We Are at War

We are all soldiers in a war that has endured for countless millennia and we are the enemy that we seek to destroy. We are the combatants, the prisoners, and the casualties. We are at war with Nature and, by implication, we are also at war with Humanity since Humanity is a part of Nature. And if we are at war with Humanity then we are also at war with ourselves as we are part of Humanity. We are at war with ourselves, our humanity, and our nature.

All people have confrontations with Nature but people who have learned to live in harmony with Nature rather than confront it, have also learned to live with their own humanity and their own nature. We refer to these people with adjectives like primitive, aboriginal, indigenous, backwards, and uncivilized.

“Civilized” people, on the other hand, see Nature as something which must be conquered, tamed, and made to do our will. Civilized people see themselves as striving to gain mastery over Nature and as being separate from it. By denying Nature, we also deny our own nature and suppress it. Civilization is is essentially the denial and suppression of Nature. Because civilized peoples see themselves as separate from Nature, they feel they are superior to it. This notion extends to other peoples whom we deem as less civilized than we are. We see them as inferior and separate from us. Anyone or anything we deem to be inferior must be controlled, suppressed, or destroyed. Thus, we declare war on them.
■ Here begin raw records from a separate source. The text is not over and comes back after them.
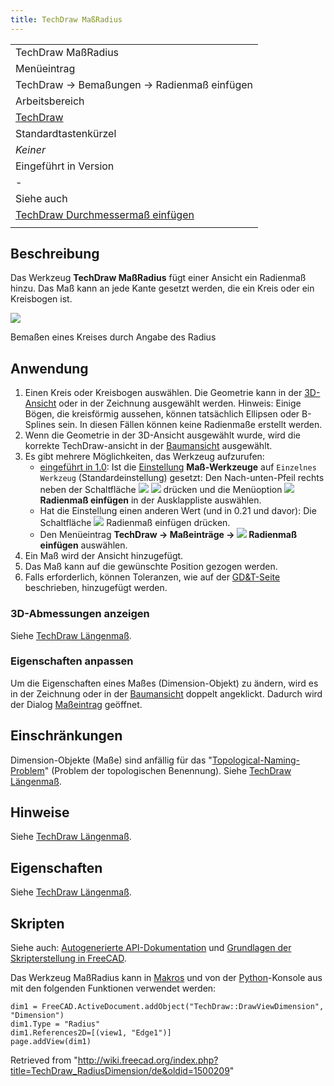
 ```yaml
---
title: TechDraw MaßRadius
---
```


|                                                                                                    |
| -------------------------------------------------------------------------------------------------- |
| TechDraw MaßRadius                                                                                 |
| Menüeintrag                                                                                        |
| TechDraw → Bemaßungen → Radienmaß einfügen                                                         |
| Arbeitsbereich                                                                                     |
| [TechDraw](/TechDraw_Workbench/de "TechDraw Workbench/de")                                         |
| Standardtastenkürzel                                                                               |
| _Keiner_                                                                                           |
| Eingeführt in Version                                                                              |
| -                                                                                                  |
| Siehe auch                                                                                         |
| [TechDraw Durchmessermaß einfügen](/TechDraw_DiameterDimension/de "TechDraw DiameterDimension/de") |
|                                                                                                    |

## Beschreibung

Das Werkzeug **TechDraw MaßRadius** fügt einer Ansicht ein Radienmaß hinzu. Das Maß kann an jede Kante gesetzt werden, die ein Kreis oder ein Kreisbogen ist.

![](/images/TechDraw_Dimension_Radius_example.png)

Bemaßen eines Kreises durch Angabe des Radius

## Anwendung

1. Einen Kreis oder Kreisbogen auswählen. Die Geometrie kann in der [3D-Ansicht](/3D_view/de "3D view/de") oder in der Zeichnung ausgewählt werden. Hinweis: Einige Bögen, die kreisförmig aussehen, können tatsächlich Ellipsen oder B-Splines sein. In diesen Fällen können keine Radienmaße erstellt werden.
2. Wenn die Geometrie in der 3D-Ansicht ausgewählt wurde, wird die korrekte TechDraw-ansicht in der [Baumansicht](/Tree_view/de "Tree view/de") ausgewählt.
3. Es gibt mehrere Möglichkeiten, das Werkzeug aufzurufen:
   - [eingeführt in 1.0](/Release_notes_1.0/de "Release notes 1.0/de"): Ist die [Einstellung](/TechDraw_Preferences/de#Maßeinträge "TechDraw Preferences/de") **Maß-Werkzeuge** auf `Einzelnes Werkzeug` (Standardeinstellung) gesetzt: Den Nach-unten-Pfeil rechts neben der Schaltfläche ![](/images/TechDraw_Dimension.svg) ![](/images/Toolbar_flyout_arrow.svg) drücken und die Menüoption **![](/images/TechDraw_RadiusDimension.svg) Radienmaß einfügen** in der Ausklappliste auswählen.
   - Hat die Einstellung einen anderen Wert (und in 0.21 und davor): Die Schaltfläche ![](/images/TechDraw_RadiusDimension.svg) Radienmaß einfügen drücken.
   - Den Menüeintrag **TechDraw → Maßeinträge → ![](/images/TechDraw_RadiusDimension.svg) Radienmaß einfügen** auswählen.
4. Ein Maß wird der Ansicht hinzugefügt.
5. Das Maß kann auf die gewünschte Position gezogen werden.
6. Falls erforderlich, können Toleranzen, wie auf der [GD&T-Seite](/TechDraw_Geometric_dimensioning_and_tolerancing/de#Toleranzen "TechDraw Geometric dimensioning and tolerancing/de") beschrieben, hinzugefügt werden.

### 3D-Abmessungen anzeigen

Siehe [TechDraw Längenmaß](/TechDraw_LengthDimension/de#3D-Abmessungen_anzeigen "TechDraw LengthDimension/de").

### Eigenschaften anpassen

Um die Eigenschaften eines Maßes (Dimension-Objekt) zu ändern, wird es in der Zeichnung oder in der [Baumansicht](/Tree_view/de "Tree view/de") doppelt angeklickt. Dadurch wird der Dialog [Maßeintrag](/TechDraw_LengthDimension/de#Dialog_Maßeintrag "TechDraw LengthDimension/de") geöffnet.

## Einschränkungen

Dimension-Objekte (Maße) sind anfällig für das "[Topological-Naming-Problem](/Topological_naming_problem/de "Topological naming problem/de")" (Problem der topologischen Benennung). Siehe [TechDraw Längenmaß](/TechDraw_LengthDimension/de "TechDraw LengthDimension/de").

## Hinweise

Siehe [TechDraw Längenmaß](/TechDraw_LengthDimension/de#Hinweise "TechDraw LengthDimension/de").

## Eigenschaften

Siehe [TechDraw Längenmaß](/TechDraw_LengthDimension/de#Eigenschaften "TechDraw LengthDimension/de").

## Skripten

Siehe auch: [Autogenerierte API-Dokumentation](https://freecad.github.io/SourceDoc/) und [Grundlagen der Skripterstellung in FreeCAD](/FreeCAD_Scripting_Basics/de "FreeCAD Scripting Basics/de").

Das Werkzeug MaßRadius kann in [Makros](/Macros/de "Macros/de") und von der [Python](/Python/de "Python/de")-Konsole aus mit den folgenden Funktionen verwendet werden:

```
dim1 = FreeCAD.ActiveDocument.addObject("TechDraw::DrawViewDimension", "Dimension")
dim1.Type = "Radius"
dim1.References2D=[(view1, "Edge1")]
page.addView(dim1)

```

Retrieved from "<http://wiki.freecad.org/index.php?title=TechDraw_RadiusDimension/de&oldid=1500209>"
War is always about power and control over people, territory, and ideas. In our war footing, we have defined civilization, religion, commerce, and politics in terms of power and control.

From the Book of Genesis:

23 There was evening and there was morning, a fifth day.
24 Then God said, “Let the earth bring forth living creatures after their kind: cattle and creeping things and beasts of the earth after their kind”; and it was so.
25 God made the beasts of the earth after their kind, and the cattle after their kinds, and everything that creeps on the ground after their kind; and God saw that it was good.
26 Then God said, “Let Us make man in Our image, according to Our likeness; and let them rule over the fish of the sea and over the birds of the sky and over the cattle and over all the earth, and over every creeping thing that creeps on the earth.”
27 God created man in His own image, in the image of God He created him; male and female He created them.
28 God blessed them; and God said to them, “Be fruitful and multiply, and fill the earth and subdue it; and rule over the fish of the sea and over the birds of the sky and over over every living thing that moves on the earth.”
29 The God said, “Behold, I have given you every plant yielding seed that is on the surface of all the earth, and every tree which has fruit yielding seed; it shall be food for you;
30 and to every beast of the earth and to every bird of the sky and to every thing moves on the earth which has life, I have given every green plant for for food’; and it was so.
31 God saw all that He had made, and behold, it was very good. And there was evening and there was morning, the sixth day.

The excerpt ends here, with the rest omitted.